[The problem] Reproduce nothing beyond the line containing "2. **Event Brokers". From the first line of the data below down to it, copy each line exactly, without the pictures.

____ Source material

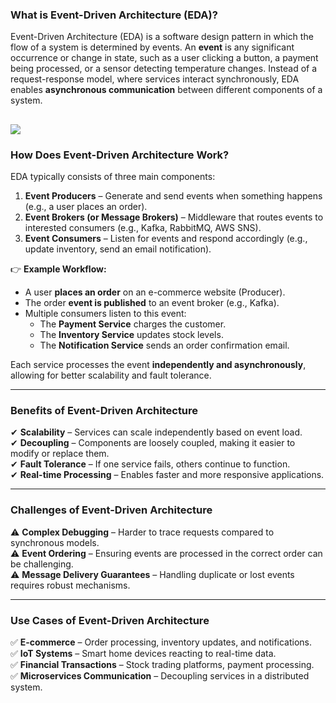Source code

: ### **What is Event-Driven Architecture (EDA)?**

Event-Driven Architecture (EDA) is a software design pattern in which the flow of a system is determined by events. An **event** is any significant occurrence or change in state, such as a user clicking a button, a payment being processed, or a sensor detecting temperature changes. Instead of a request-response model, where services interact synchronously, EDA enables **asynchronous communication** between different components of a system.

## ![](https://media.licdn.com/dms/image/D4D12AQEb53YuZQhY7Q/article-cover_image-shrink_720_1280/0/1699450586117?e=2147483647&v=beta&t=QWWDbQhZZOEe4iCS3mV1tv5xNOlOfZ_fCPUSDVlcDE0)

### **How Does Event-Driven Architecture Work?**

EDA typically consists of three main components:

1. **Event Producers** – Generate and send events when something happens (e.g., a user places an order).
2. **Event Brokers (or Message Brokers)** – Middleware that routes events to interested consumers (e.g., Kafka, RabbitMQ, AWS SNS).
3. **Event Consumers** – Listen for events and respond accordingly (e.g., update inventory, send an email notification).

👉 **Example Workflow:**

-   A user **places an order** on an e-commerce website (Producer).
-   The order **event is published** to an event broker (e.g., Kafka).
-   Multiple consumers listen to this event:
    -   The **Payment Service** charges the customer.
    -   The **Inventory Service** updates stock levels.
    -   The **Notification Service** sends an order confirmation email.

Each service processes the event **independently and asynchronously**, allowing for better scalability and fault tolerance.

---

### **Benefits of Event-Driven Architecture**

✔ **Scalability** – Services can scale independently based on event load.  
✔ **Decoupling** – Components are loosely coupled, making it easier to modify or replace them.  
✔ **Fault Tolerance** – If one service fails, others continue to function.  
✔ **Real-time Processing** – Enables faster and more responsive applications.

---

### **Challenges of Event-Driven Architecture**

⚠ **Complex Debugging** – Harder to trace requests compared to synchronous models.  
⚠ **Event Ordering** – Ensuring events are processed in the correct order can be challenging.  
⚠ **Message Delivery Guarantees** – Handling duplicate or lost events requires robust mechanisms.

---

### **Use Cases of Event-Driven Architecture**

✅ **E-commerce** – Order processing, inventory updates, and notifications.  
✅ **IoT Systems** – Smart home devices reacting to real-time data.  
✅ **Financial Transactions** – Stock trading platforms, payment processing.  
✅ **Microservices Communication** – Decoupling services in a distributed system.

________

[Task output]
Source code

: ### **What is Event-Driven Architecture (EDA)?**

Event-Driven Architecture (EDA) is a software design pattern in which the flow of a system is determined by events. An **event** is any significant occurrence or change in state, such as a user clicking a button, a payment being processed, or a sensor detecting temperature changes. Instead of a request-response model, where services interact synchronously, EDA enables **asynchronous communication** between different components of a system.

## ![](https://media.licdn.com/dms/image/D4D12AQEb53YuZQhY7Q/article-cover_image-shrink_720_1280/0/1699450586117?e=2147483647&v=beta&t=QWWDbQhZZOEe4iCS3mV1tv5xNOlOfZ_fCPUSDVlcDE0)

### **How Does Event-Driven Architecture Work?**

EDA typically consists of three main components:

1. **Event Producers** – Generate and send events when something happens (e.g., a user places an order).
2. **Event Brokers (or Message Brokers)** – Middleware that routes events to interested consumers (e.g., Kafka, RabbitMQ, AWS SNS).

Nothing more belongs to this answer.